Atomicity: if the DB transaction rolls back, no event is emitted. If it commits, Debezium will eventually publish the event even if the service or broker restarts. [2]

High level flow:

sequenceDiagram
  autonumber
  participant Client as Client/API
  participant Svc as User Service
  participant PG as PostgreSQL (usersdb)
  participant WAL as WAL / Logical Decoding
  participant DBZ as Debezium (Kafka Connect)
  participant K as Kafka Broker
  participant C as Downstream Consumer(s)

  Client->>Svc: Create user request
  Note over Svc,PG: Begin atomic DB transaction
  Svc->>PG: INSERT/UPDATE domain tables (e.g., users)
  Svc->>PG: INSERT INTO public.outboxevent<br/>(aggregatetype, aggregateid, type, payload=PROTO_BYTES, timestamp)

  alt Commit succeeds
    Svc->>PG: COMMIT
    PG->>WAL: Append committed changes (domain + outbox)
    WAL-->>DBZ: Stream changes via publication=dbz_outbox<br/>slot=dbz_outbox_slot (pgoutput)
    PG-->>DBZ: Change record for public.outboxevent row
    Note over DBZ: Outbox Event Router SMT<br/>route.by.field=aggregatetype → topic<br/>key=aggregateid, value=payload (binary/proto)<br/>headers: type→eventType, timestamp→ts
    DBZ->>K: Produce to topic outbox.event.<aggregatetype><br/>key=aggregateid, value=PROTO_BYTES (zstd)
    K->>C: Deliver event (protobuf bytes)
    C-->>K: Ack
  else Commit fails
    Svc->>PG: ROLLBACK
    Note over PG,WAL: No WAL entry for rolled-back tx → no CDC event
  end

  Note over DBZ,K: Debezium handles retries/backoff<br/>and maintains offsets in Connect internal topics

Click to zoom

Why Debezium's Outbox Event Router?

Debezium ships a Single Message Transform (SMT) tailor-made for the outbox pattern.

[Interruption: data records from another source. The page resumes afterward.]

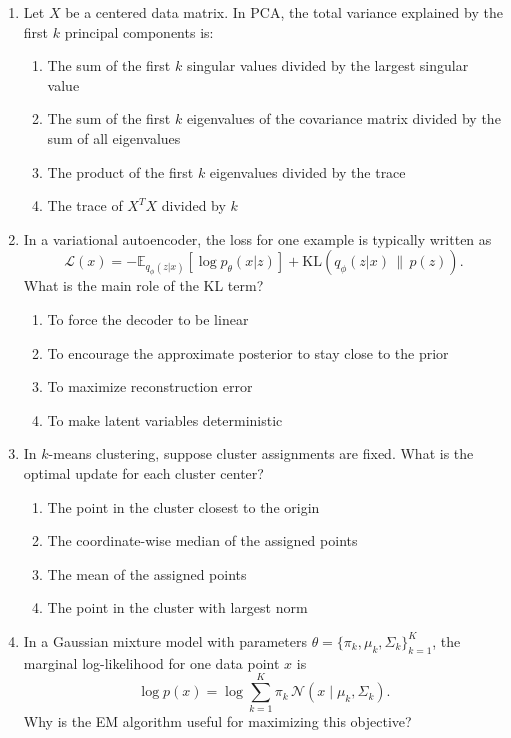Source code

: \documentclass[11pt]{article}
\newcommand{\cmark}{\ding{51}}
\begin{document}
\begin{enumerate}[leftmargin=*]
\item Let $X$ be a centered data matrix. In PCA, the total variance explained by the first $k$ principal components is:

\begin{enumerate}[label=\Alph*.]
    \item The sum of the first $k$ singular values divided by the largest singular value
    \item The sum of the first $k$ eigenvalues of the covariance matrix divided by the sum of all eigenvalues \cmark
    \item The product of the first $k$ eigenvalues divided by the trace
    \item The trace of $X^T X$ divided by $k$
\end{enumerate}

\item In a variational autoencoder, the loss for one example is typically written as
\[
\mathcal{L}(x)= -\mathbb{E}_{q_\phi(z|x)}[\log p_\theta(x|z)] + \mathrm{KL}(q_\phi(z|x)\,\|\,p(z)).
\]
What is the main role of the KL term?

\begin{enumerate}[label=\Alph*.]
    \item To force the decoder to be linear
    \item To encourage the approximate posterior to stay close to the prior \cmark
    \item To maximize reconstruction error
    \item To make latent variables deterministic
\end{enumerate}

\item In $k$-means clustering, suppose cluster assignments are fixed. What is the optimal update for each cluster center?

\begin{enumerate}[label=\Alph*.]
    \item The point in the cluster closest to the origin
    \item The coordinate-wise median of the assigned points
    \item The mean of the assigned points \cmark
    \item The point in the cluster with largest norm
\end{enumerate}

\item In a Gaussian mixture model with parameters $\theta = \{\pi_k, \mu_k, \Sigma_k\}_{k=1}^K$, the marginal log-likelihood for one data point $x$ is
\[
\log p(x) = \log \sum_{k=1}^K \pi_k \, \mathcal{N}(x \mid \mu_k, \Sigma_k).
\]
Why is the EM algorithm useful for maximizing this objective?


\end{enumerate}
\end{document}
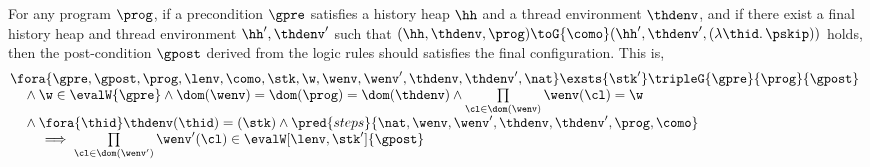 \begin{theorem}
For any program \( \prog \), if a precondition \( \gpre \) satisfies a history heap \( \hh \) and a thread environment \( \thdenv \), and if there exist a final history heap and thread environment \( \hh', \thdenv' \)  such that \( (\hh, \thdenv, \prog) \toG{\como} (\hh', \thdenv', (\lambda \thid \ldotp \pskip) ) \) holds, then the post-condition \( \gpost \) derived from the logic rules should satisfies the final configuration.
This is,
\[
\begin{array}{@{}l}
\fora{\gpre, \gpost, \prog, \lenv, \como, \stk, \w, \wenv, \wenv', \thdenv, \thdenv', \nat}  \exsts{\stk'}
    \tripleG{\gpre}{\prog}{\gpost} \\
    \quad {} \land \w \in \evalW{\gpre}
    \land \dom(\wenv) = \dom(\prog) = \dom(\thdenv)
    \land \prod\limits_{\cl \in \dom(\wenv)} \wenv(\cl) = \w \\
    \quad {} \land \fora{\thid} \thdenv(\thid) = (\stk)
    \land \pred{steps}{\nat,\wenv, \wenv', \thdenv, \thdenv',\prog, \como}  \\
    \qquad {} \implies \prod\limits_{\cl \in \dom(\wenv')} \wenv'(\cl) \in \evalW[\lenv, \stk']{\gpost}
\end{array}
\] 
\end{theorem}

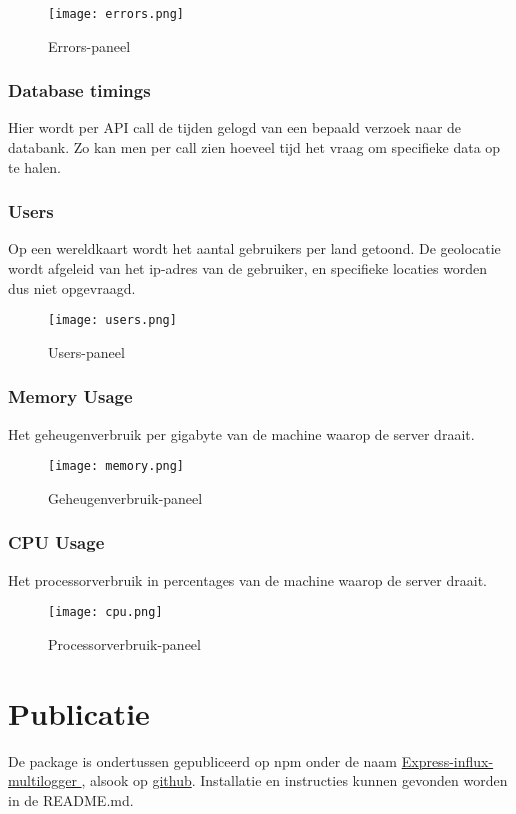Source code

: \begin{figure}[h]
	\centering
	\texttt{[image: errors.png]}
	\caption{Errors-paneel}
	\label{fig:errors}
\end{figure}

\subsubsection{Database timings}
\label{sec:dbtimings}
Hier wordt per API call de tijden gelogd van een bepaald verzoek naar de databank. Zo kan men per call zien hoeveel tijd het vraag om specifieke data op te halen.


\subsubsection{Users}
\label{sec:users}
Op een wereldkaart wordt het aantal gebruikers per land getoond. De geolocatie wordt afgeleid van het ip-adres van de gebruiker, en specifieke locaties worden dus niet opgevraagd.

\begin{figure}[h]
	\centering
	\texttt{[image: users.png]}
	\caption{Users-paneel}
	\label{fig:users}
\end{figure}

\subsubsection{Memory Usage}
\label{sec:memory}
Het geheugenverbruik per gigabyte van de machine waarop de server draait.
\begin{figure}[h]
	\centering
	\texttt{[image: memory.png]}
	\caption{Geheugenverbruik-paneel}
	\label{fig:mem}
\end{figure}

\subsubsection{CPU Usage}
\label{sec:cpu}
Het processorverbruik in percentages van de machine waarop de server draait.

\begin{figure}[h]
	\centering
	\texttt{[image: cpu.png]}
	\caption{Processorverbruik-paneel}
	\label{fig:cpu}
\end{figure}

\section{Publicatie}
\label{sec:publication}

De package is ondertussen gepubliceerd op npm onder de naam \href{https://www.npmjs.com/package/express-influx-multilogger}{Express-influx-multilogger
}, alsook op \href{https://github.com/LeunensMichiel/express-influx-multilogger}{github}. Installatie en instructies kunnen gevonden worden in de README.md.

It:

Routes events to topics based on a column (e.g., aggregatetype → outbox.event.users).
Picks your event key (aggregateid).
Copies selected columns to Kafka headers (e.g., type → eventType, timestamp → ts).
Leaves the payload untouched (we put protobuf bytes in a bytea column).

We evaluated producing Protobuf directly from Debezium vs JSON. Debezium itself doesn't "know" Buf's Schema Registry, but by storing protobuf bytes in payload and using Debezium's BinaryDataConverter, we publish proto cleanly (no JSON bloat). For consumers that prefer JSON, you can choose JSON for those topics — outbox lets you decide per stream. [3]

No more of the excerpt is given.